== Collected data ==
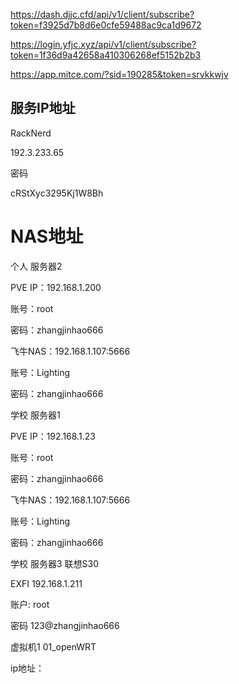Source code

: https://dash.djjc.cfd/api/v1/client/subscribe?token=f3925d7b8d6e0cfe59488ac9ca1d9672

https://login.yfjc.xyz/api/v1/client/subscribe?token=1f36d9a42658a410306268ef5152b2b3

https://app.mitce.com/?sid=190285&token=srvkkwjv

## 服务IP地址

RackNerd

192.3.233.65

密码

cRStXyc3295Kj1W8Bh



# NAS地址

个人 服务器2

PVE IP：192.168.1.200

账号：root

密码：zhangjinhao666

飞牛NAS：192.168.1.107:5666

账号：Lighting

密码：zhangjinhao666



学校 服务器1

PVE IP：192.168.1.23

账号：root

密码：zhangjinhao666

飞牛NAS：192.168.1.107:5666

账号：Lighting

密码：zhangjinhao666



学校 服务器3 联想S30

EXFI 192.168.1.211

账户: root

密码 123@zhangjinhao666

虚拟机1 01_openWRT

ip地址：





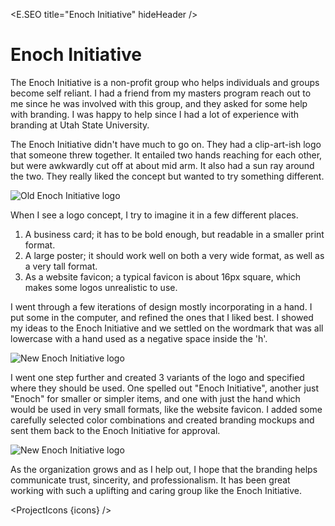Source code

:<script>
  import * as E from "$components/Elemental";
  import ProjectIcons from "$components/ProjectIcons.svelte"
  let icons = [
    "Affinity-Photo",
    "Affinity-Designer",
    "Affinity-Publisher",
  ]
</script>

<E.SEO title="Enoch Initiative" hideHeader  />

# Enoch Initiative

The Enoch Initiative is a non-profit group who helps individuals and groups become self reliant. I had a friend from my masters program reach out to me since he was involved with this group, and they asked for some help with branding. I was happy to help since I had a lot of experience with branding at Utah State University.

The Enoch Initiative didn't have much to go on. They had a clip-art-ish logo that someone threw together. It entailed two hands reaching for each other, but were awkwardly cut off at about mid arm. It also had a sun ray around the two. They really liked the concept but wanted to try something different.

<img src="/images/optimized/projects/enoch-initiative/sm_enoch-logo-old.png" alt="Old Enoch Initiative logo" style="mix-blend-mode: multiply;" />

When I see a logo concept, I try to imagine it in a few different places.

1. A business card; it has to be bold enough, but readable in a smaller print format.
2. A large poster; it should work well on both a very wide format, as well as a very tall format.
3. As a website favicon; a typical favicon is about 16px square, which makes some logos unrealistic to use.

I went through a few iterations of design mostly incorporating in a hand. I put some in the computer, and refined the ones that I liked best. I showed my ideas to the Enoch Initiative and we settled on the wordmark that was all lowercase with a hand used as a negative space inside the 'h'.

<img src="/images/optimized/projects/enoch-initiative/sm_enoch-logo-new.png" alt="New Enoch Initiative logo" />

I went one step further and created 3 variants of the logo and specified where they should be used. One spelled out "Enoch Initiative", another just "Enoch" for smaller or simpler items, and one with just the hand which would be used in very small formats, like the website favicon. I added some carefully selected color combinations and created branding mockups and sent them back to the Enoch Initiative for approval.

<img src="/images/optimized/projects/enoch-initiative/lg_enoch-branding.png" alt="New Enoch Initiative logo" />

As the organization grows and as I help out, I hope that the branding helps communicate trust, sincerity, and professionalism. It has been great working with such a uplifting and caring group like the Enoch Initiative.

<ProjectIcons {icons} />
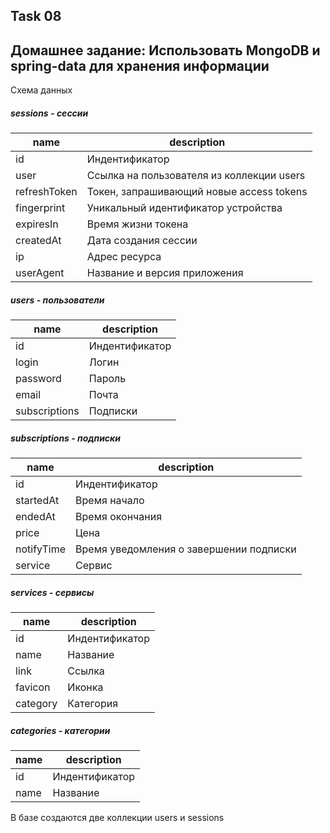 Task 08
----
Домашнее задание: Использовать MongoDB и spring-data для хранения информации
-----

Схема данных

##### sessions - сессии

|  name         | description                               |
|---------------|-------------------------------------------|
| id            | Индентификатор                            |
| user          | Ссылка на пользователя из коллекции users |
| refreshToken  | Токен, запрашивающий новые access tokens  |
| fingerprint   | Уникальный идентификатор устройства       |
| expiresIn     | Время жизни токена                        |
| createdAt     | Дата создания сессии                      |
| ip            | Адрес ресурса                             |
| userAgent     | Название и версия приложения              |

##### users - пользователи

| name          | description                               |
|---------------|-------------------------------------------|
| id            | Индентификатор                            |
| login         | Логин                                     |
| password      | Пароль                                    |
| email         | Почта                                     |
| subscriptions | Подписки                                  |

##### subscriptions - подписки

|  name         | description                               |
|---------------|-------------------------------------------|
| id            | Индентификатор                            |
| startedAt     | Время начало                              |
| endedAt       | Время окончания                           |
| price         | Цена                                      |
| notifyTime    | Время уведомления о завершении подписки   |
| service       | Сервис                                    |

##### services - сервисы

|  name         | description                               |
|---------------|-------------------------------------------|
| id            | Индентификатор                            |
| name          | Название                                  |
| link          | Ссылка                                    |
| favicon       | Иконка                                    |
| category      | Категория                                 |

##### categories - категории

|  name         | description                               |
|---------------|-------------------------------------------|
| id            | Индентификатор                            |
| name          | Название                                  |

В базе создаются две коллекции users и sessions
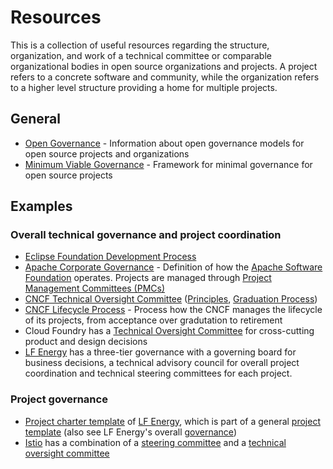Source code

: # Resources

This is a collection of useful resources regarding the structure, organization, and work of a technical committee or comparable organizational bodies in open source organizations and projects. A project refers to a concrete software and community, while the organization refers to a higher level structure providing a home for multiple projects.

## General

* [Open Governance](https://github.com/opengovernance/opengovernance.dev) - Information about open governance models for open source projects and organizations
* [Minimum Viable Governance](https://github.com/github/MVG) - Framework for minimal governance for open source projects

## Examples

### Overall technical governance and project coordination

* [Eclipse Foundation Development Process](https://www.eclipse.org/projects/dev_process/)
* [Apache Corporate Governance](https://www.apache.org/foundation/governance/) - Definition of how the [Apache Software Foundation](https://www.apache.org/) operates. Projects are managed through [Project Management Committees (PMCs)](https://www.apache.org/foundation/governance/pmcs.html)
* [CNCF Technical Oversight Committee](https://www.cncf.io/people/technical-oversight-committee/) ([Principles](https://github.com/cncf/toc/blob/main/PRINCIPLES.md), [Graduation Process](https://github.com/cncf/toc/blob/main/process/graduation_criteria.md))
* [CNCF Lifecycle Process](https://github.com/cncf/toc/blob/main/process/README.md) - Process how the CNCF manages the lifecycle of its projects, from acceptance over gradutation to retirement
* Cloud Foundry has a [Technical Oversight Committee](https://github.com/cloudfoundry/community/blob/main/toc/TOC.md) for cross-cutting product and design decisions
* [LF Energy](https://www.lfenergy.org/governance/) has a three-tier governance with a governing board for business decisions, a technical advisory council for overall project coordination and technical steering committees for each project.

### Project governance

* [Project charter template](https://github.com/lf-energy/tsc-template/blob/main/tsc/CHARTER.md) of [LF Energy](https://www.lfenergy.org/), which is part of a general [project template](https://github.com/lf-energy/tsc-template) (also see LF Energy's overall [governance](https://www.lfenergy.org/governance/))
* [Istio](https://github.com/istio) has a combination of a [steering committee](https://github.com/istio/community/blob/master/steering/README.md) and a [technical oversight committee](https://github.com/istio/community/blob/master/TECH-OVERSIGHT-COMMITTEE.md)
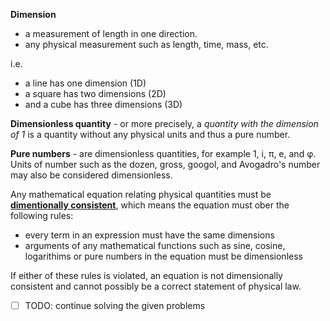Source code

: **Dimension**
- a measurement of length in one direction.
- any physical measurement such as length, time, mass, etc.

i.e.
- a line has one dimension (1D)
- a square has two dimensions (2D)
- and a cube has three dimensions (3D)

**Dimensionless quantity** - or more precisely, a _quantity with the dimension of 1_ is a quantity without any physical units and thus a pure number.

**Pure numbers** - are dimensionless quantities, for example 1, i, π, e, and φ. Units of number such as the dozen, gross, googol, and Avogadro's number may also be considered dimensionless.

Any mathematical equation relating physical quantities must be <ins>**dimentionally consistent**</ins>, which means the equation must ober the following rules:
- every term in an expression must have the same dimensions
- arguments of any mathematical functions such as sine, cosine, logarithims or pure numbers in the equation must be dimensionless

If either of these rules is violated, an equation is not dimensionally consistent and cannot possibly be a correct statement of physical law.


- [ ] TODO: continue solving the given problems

== TASK DETAILS ==
Write the data out again word for word; leave the pictures behind.

== WRITTEN RESPONSE ==
Source code

: https://dash.djjc.cfd/api/v1/client/subscribe?token=f3925d7b8d6e0cfe59488ac9ca1d9672

https://login.yfjc.xyz/api/v1/client/subscribe?token=1f36d9a42658a410306268ef5152b2b3

https://app.mitce.com/?sid=190285&token=srvkkwjv

## 服务IP地址

RackNerd

192.3.233.65

密码

cRStXyc3295Kj1W8Bh



# NAS地址

个人 服务器2

PVE IP：192.168.1.200

账号：root

密码：zhangjinhao666

飞牛NAS：192.168.1.107:5666

账号：Lighting

密码：zhangjinhao666



学校 服务器1

PVE IP：192.168.1.23

账号：root

密码：zhangjinhao666

飞牛NAS：192.168.1.107:5666

账号：Lighting

密码：zhangjinhao666



学校 服务器3 联想S30

EXFI 192.168.1.211

账户: root

密码 123@zhangjinhao666

虚拟机1 01_openWRT

ip地址：





Source code

:<script>
  import * as E from "$components/Elemental";
  import ProjectIcons from "$components/ProjectIcons.svelte"
  let icons = [
    "Affinity-Photo",
    "Affinity-Designer",
    "Affinity-Publisher",
  ]
</script>

<E.SEO title="Enoch Initiative" hideHeader  />

# Enoch Initiative

The Enoch Initiative is a non-profit group who helps individuals and groups become self reliant. I had a friend from my masters program reach out to me since he was involved with this group, and they asked for some help with branding. I was happy to help since I had a lot of experience with branding at Utah State University.

The Enoch Initiative didn't have much to go on. They had a clip-art-ish logo that someone threw together. It entailed two hands reaching for each other, but were awkwardly cut off at about mid arm. It also had a sun ray around the two. They really liked the concept but wanted to try something different.

<img src="/images/optimized/projects/enoch-initiative/sm_enoch-logo-old.png" alt="Old Enoch Initiative logo" style="mix-blend-mode: multiply;" />

When I see a logo concept, I try to imagine it in a few different places.

1. A business card; it has to be bold enough, but readable in a smaller print format.
2. A large poster; it should work well on both a very wide format, as well as a very tall format.
3. As a website favicon; a typical favicon is about 16px square, which makes some logos unrealistic to use.

I went through a few iterations of design mostly incorporating in a hand. I put some in the computer, and refined the ones that I liked best. I showed my ideas to the Enoch Initiative and we settled on the wordmark that was all lowercase with a hand used as a negative space inside the 'h'.

<img src="/images/optimized/projects/enoch-initiative/sm_enoch-logo-new.png" alt="New Enoch Initiative logo" />

I went one step further and created 3 variants of the logo and specified where they should be used. One spelled out "Enoch Initiative", another just "Enoch" for smaller or simpler items, and one with just the hand which would be used in very small formats, like the website favicon. I added some carefully selected color combinations and created branding mockups and sent them back to the Enoch Initiative for approval.

<img src="/images/optimized/projects/enoch-initiative/lg_enoch-branding.png" alt="New Enoch Initiative logo" />

As the organization grows and as I help out, I hope that the branding helps communicate trust, sincerity, and professionalism. It has been great working with such a uplifting and caring group like the Enoch Initiative.

<ProjectIcons {icons} />
 Task 08
----
Домашнее задание: Использовать MongoDB и spring-data для хранения информации
-----

Схема данных

##### sessions - сессии

|  name         | description                               |
|---------------|-------------------------------------------|
| id            | Индентификатор                            |
| user          | Ссылка на пользователя из коллекции users |
| refreshToken  | Токен, запрашивающий новые access tokens  |
| fingerprint   | Уникальный идентификатор устройства       |
| expiresIn     | Время жизни токена                        |
| createdAt     | Дата создания сессии                      |
| ip            | Адрес ресурса                             |
| userAgent     | Название и версия приложения              |

##### users - пользователи

| name          | description                               |
|---------------|-------------------------------------------|
| id            | Индентификатор                            |
| login         | Логин                                     |
| password      | Пароль                                    |
| email         | Почта                                     |
| subscriptions | Подписки                                  |

##### subscriptions - подписки

|  name         | description                               |
|---------------|-------------------------------------------|
| id            | Индентификатор                            |
| startedAt     | Время начало                              |
| endedAt       | Время окончания                           |
| price         | Цена                                      |
| notifyTime    | Время уведомления о завершении подписки   |
| service       | Сервис                                    |

##### services - сервисы

|  name         | description                               |
|---------------|-------------------------------------------|
| id            | Индентификатор                            |
| name          | Название                                  |
| link          | Ссылка                                    |
| favicon       | Иконка                                    |
| category      | Категория                                 |

##### categories - категории

|  name         | description                               |
|---------------|-------------------------------------------|
| id            | Индентификатор                            |
| name          | Название                                  |

В базе создаются две коллекции users и sessions
Source code

: # Resources

This is a collection of useful resources regarding the structure, organization, and work of a technical committee or comparable organizational bodies in open source organizations and projects. A project refers to a concrete software and community, while the organization refers to a higher level structure providing a home for multiple projects.

## General

* [Open Governance](https://github.com/opengovernance/opengovernance.dev) - Information about open governance models for open source projects and organizations
* [Minimum Viable Governance](https://github.com/github/MVG) - Framework for minimal governance for open source projects

## Examples

### Overall technical governance and project coordination

* [Eclipse Foundation Development Process](https://www.eclipse.org/projects/dev_process/)
* [Apache Corporate Governance](https://www.apache.org/foundation/governance/) - Definition of how the [Apache Software Foundation](https://www.apache.org/) operates. Projects are managed through [Project Management Committees (PMCs)](https://www.apache.org/foundation/governance/pmcs.html)
* [CNCF Technical Oversight Committee](https://www.cncf.io/people/technical-oversight-committee/) ([Principles](https://github.com/cncf/toc/blob/main/PRINCIPLES.md), [Graduation Process](https://github.com/cncf/toc/blob/main/process/graduation_criteria.md))
* [CNCF Lifecycle Process](https://github.com/cncf/toc/blob/main/process/README.md) - Process how the CNCF manages the lifecycle of its projects, from acceptance over gradutation to retirement
* Cloud Foundry has a [Technical Oversight Committee](https://github.com/cloudfoundry/community/blob/main/toc/TOC.md) for cross-cutting product and design decisions
* [LF Energy](https://www.lfenergy.org/governance/) has a three-tier governance with a governing board for business decisions, a technical advisory council for overall project coordination and technical steering committees for each project.

### Project governance

* [Project charter template](https://github.com/lf-energy/tsc-template/blob/main/tsc/CHARTER.md) of [LF Energy](https://www.lfenergy.org/), which is part of a general [project template](https://github.com/lf-energy/tsc-template) (also see LF Energy's overall [governance](https://www.lfenergy.org/governance/))
* [Istio](https://github.com/istio) has a combination of a [steering committee](https://github.com/istio/community/blob/master/steering/README.md) and a [technical oversight committee](https://github.com/istio/community/blob/master/TECH-OVERSIGHT-COMMITTEE.md)
Source code

: **Dimension**
- a measurement of length in one direction.
- any physical measurement such as length, time, mass, etc.

i.e.
- a line has one dimension (1D)
- a square has two dimensions (2D)
- and a cube has three dimensions (3D)

**Dimensionless quantity** - or more precisely, a _quantity with the dimension of 1_ is a quantity without any physical units and thus a pure number.

**Pure numbers** - are dimensionless quantities, for example 1, i, π, e, and φ. Units of number such as the dozen, gross, googol, and Avogadro's number may also be considered dimensionless.

Any mathematical equation relating physical quantities must be <ins>**dimentionally consistent**</ins>, which means the equation must ober the following rules:
- every term in an expression must have the same dimensions
- arguments of any mathematical functions such as sine, cosine, logarithims or pure numbers in the equation must be dimensionless

If either of these rules is violated, an equation is not dimensionally consistent and cannot possibly be a correct statement of physical law.


- [ ] TODO: continue solving the given problems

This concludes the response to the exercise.